%%

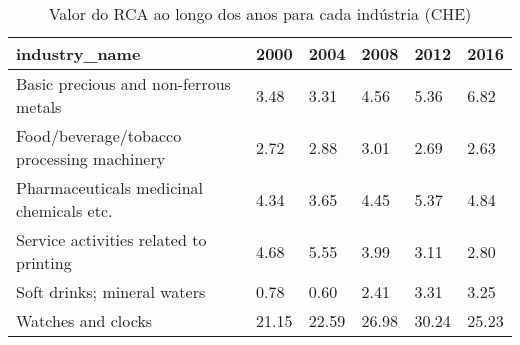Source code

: \begin{table}
\centering
\caption{Valor do RCA ao longo dos anos para cada indústria (CHE)}
\begin{tabular}{p{6cm}p{1.5cm}p{1.5cm}p{1.5cm}p{1.5cm}p{1.5cm}}
\toprule
                             industry\_name &  2000 &  2004 &  2008 &  2012 &  2016 \\
\midrule
     Basic precious and non-ferrous metals &  3.48 &  3.31 &  4.56 &  5.36 &  6.82 \\
Food/beverage/tobacco processing machinery &  2.72 &  2.88 &  3.01 &  2.69 &  2.63 \\
  Pharmaceuticals medicinal chemicals etc. &  4.34 &  3.65 &  4.45 &  5.37 &  4.84 \\
    Service activities related to printing &  4.68 &  5.55 &  3.99 &  3.11 &  2.80 \\
               Soft drinks; mineral waters &  0.78 &  0.60 &  2.41 &  3.31 &  3.25 \\
                        Watches and clocks & 21.15 & 22.59 & 26.98 & 30.24 & 25.23 \\
\bottomrule
\end{tabular}
\end{table}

%%

Take from the listing above each line containing "begin".

§ Result for this exercise
: \begin{table}
\begin{tabular}{p{6cm}p{1.5cm}p{1.5cm}p{1.5cm}p{1.5cm}p{1.5cm}}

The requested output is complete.